**AIM OF THE EXERCISE:** In this exercise, every entry is to be transcribed exactly as written.

**INFORMATION SHOWN:**

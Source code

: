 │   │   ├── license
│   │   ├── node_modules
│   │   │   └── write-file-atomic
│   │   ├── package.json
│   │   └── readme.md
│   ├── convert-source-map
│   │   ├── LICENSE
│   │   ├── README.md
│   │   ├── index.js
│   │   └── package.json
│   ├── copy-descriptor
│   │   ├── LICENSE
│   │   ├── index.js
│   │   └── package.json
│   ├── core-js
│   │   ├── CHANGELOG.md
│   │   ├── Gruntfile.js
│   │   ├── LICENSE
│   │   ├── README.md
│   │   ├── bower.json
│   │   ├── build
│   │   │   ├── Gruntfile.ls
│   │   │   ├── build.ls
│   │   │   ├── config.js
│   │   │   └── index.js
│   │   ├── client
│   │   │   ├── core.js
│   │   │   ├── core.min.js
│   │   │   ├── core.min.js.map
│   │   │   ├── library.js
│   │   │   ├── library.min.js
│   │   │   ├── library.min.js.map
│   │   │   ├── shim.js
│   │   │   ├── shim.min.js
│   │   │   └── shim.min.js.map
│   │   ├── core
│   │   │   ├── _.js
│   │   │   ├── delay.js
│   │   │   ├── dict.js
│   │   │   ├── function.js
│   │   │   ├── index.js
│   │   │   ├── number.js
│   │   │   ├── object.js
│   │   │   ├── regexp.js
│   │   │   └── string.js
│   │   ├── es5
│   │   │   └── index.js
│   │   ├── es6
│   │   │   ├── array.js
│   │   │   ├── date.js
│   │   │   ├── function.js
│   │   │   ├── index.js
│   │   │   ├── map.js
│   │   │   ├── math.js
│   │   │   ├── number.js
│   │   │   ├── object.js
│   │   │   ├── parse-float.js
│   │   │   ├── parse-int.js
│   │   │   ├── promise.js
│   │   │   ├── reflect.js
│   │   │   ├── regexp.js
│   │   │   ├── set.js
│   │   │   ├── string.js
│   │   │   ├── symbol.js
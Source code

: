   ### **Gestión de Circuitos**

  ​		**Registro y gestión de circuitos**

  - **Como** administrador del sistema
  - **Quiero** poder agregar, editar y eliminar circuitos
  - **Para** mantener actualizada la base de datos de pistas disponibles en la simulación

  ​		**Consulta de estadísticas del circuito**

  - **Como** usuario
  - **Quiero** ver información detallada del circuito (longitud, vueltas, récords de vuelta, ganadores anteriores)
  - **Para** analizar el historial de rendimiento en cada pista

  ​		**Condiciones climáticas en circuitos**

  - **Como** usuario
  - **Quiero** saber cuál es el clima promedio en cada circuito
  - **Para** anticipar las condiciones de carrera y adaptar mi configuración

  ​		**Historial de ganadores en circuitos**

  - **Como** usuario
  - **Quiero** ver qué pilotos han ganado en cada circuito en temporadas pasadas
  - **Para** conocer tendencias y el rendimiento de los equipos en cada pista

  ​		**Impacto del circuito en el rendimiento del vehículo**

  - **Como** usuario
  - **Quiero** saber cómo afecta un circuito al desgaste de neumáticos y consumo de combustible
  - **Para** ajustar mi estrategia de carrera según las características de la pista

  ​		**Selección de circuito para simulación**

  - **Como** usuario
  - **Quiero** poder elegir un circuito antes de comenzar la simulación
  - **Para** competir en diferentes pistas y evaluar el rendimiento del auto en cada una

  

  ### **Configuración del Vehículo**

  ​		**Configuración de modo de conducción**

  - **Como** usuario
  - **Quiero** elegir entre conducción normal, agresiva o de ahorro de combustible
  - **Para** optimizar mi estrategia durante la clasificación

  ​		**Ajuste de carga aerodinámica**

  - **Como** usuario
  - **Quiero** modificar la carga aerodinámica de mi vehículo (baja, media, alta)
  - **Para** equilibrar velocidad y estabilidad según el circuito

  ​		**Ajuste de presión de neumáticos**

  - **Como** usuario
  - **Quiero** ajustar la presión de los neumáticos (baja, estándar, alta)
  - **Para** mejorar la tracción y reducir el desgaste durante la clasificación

**EXPECTED OUTPUT:**
Source code

: │   │   ├── license
│   │   ├── node_modules
│   │   │   └── write-file-atomic
│   │   ├── package.json
│   │   └── readme.md
│   ├── convert-source-map
│   │   ├── LICENSE
│   │   ├── README.md
│   │   ├── index.js
│   │   └── package.json
│   ├── copy-descriptor
│   │   ├── LICENSE
│   │   ├── index.js
│   │   └── package.json
│   ├── core-js
│   │   ├── CHANGELOG.md
│   │   ├── Gruntfile.js
│   │   ├── LICENSE
│   │   ├── README.md
│   │   ├── bower.json
│   │   ├── build
│   │   │   ├── Gruntfile.ls
│   │   │   ├── build.ls
│   │   │   ├── config.js
│   │   │   └── index.js
│   │   ├── client
│   │   │   ├── core.js
│   │   │   ├── core.min.js
│   │   │   ├── core.min.js.map
│   │   │   ├── library.js
│   │   │   ├── library.min.js
│   │   │   ├── library.min.js.map
│   │   │   ├── shim.js
│   │   │   ├── shim.min.js
│   │   │   └── shim.min.js.map
│   │   ├── core
│   │   │   ├── _.js
│   │   │   ├── delay.js
│   │   │   ├── dict.js
│   │   │   ├── function.js
│   │   │   ├── index.js
│   │   │   ├── number.js
│   │   │   ├── object.js
│   │   │   ├── regexp.js
│   │   │   └── string.js
│   │   ├── es5
│   │   │   └── index.js
│   │   ├── es6
│   │   │   ├── array.js
│   │   │   ├── date.js
│   │   │   ├── function.js
│   │   │   ├── index.js
│   │   │   ├── map.js
│   │   │   ├── math.js
│   │   │   ├── number.js
│   │   │   ├── object.js
│   │   │   ├── parse-float.js
│   │   │   ├── parse-int.js
│   │   │   ├── promise.js
│   │   │   ├── reflect.js
│   │   │   ├── regexp.js
│   │   │   ├── set.js
│   │   │   ├── string.js
│   │   │   ├── symbol.js
Source code

:   ### **Gestión de Circuitos**

  ​		**Registro y gestión de circuitos**

  - **Como** administrador del sistema
  - **Quiero** poder agregar, editar y eliminar circuitos
  - **Para** mantener actualizada la base de datos de pistas disponibles en la simulación

  ​		**Consulta de estadísticas del circuito**

  - **Como** usuario
  - **Quiero** ver información detallada del circuito (longitud, vueltas, récords de vuelta, ganadores anteriores)
  - **Para** analizar el historial de rendimiento en cada pista

  ​		**Condiciones climáticas en circuitos**

  - **Como** usuario
  - **Quiero** saber cuál es el clima promedio en cada circuito
  - **Para** anticipar las condiciones de carrera y adaptar mi configuración

  ​		**Historial de ganadores en circuitos**

  - **Como** usuario
  - **Quiero** ver qué pilotos han ganado en cada circuito en temporadas pasadas
  - **Para** conocer tendencias y el rendimiento de los equipos en cada pista

  ​		**Impacto del circuito en el rendimiento del vehículo**

  - **Como** usuario
  - **Quiero** saber cómo afecta un circuito al desgaste de neumáticos y consumo de combustible
  - **Para** ajustar mi estrategia de carrera según las características de la pista

  ​		**Selección de circuito para simulación**

  - **Como** usuario
  - **Quiero** poder elegir un circuito antes de comenzar la simulación
  - **Para** competir en diferentes pistas y evaluar el rendimiento del auto en cada una

  

  ### **Configuración del Vehículo**

  ​		**Configuración de modo de conducción**

  - **Como** usuario
  - **Quiero** elegir entre conducción normal, agresiva o de ahorro de combustible
  - **Para** optimizar mi estrategia durante la clasificación

  ​		**Ajuste de carga aerodinámica**

  - **Como** usuario
  - **Quiero** modificar la carga aerodinámica de mi vehículo (baja, media, alta)
  - **Para** equilibrar velocidad y estabilidad según el circuito

  ​		**Ajuste de presión de neumáticos**

  - **Como** usuario
  - **Quiero** ajustar la presión de los neumáticos (baja, estándar, alta)
  - **Para** mejorar la tracción y reducir el desgaste durante la clasificación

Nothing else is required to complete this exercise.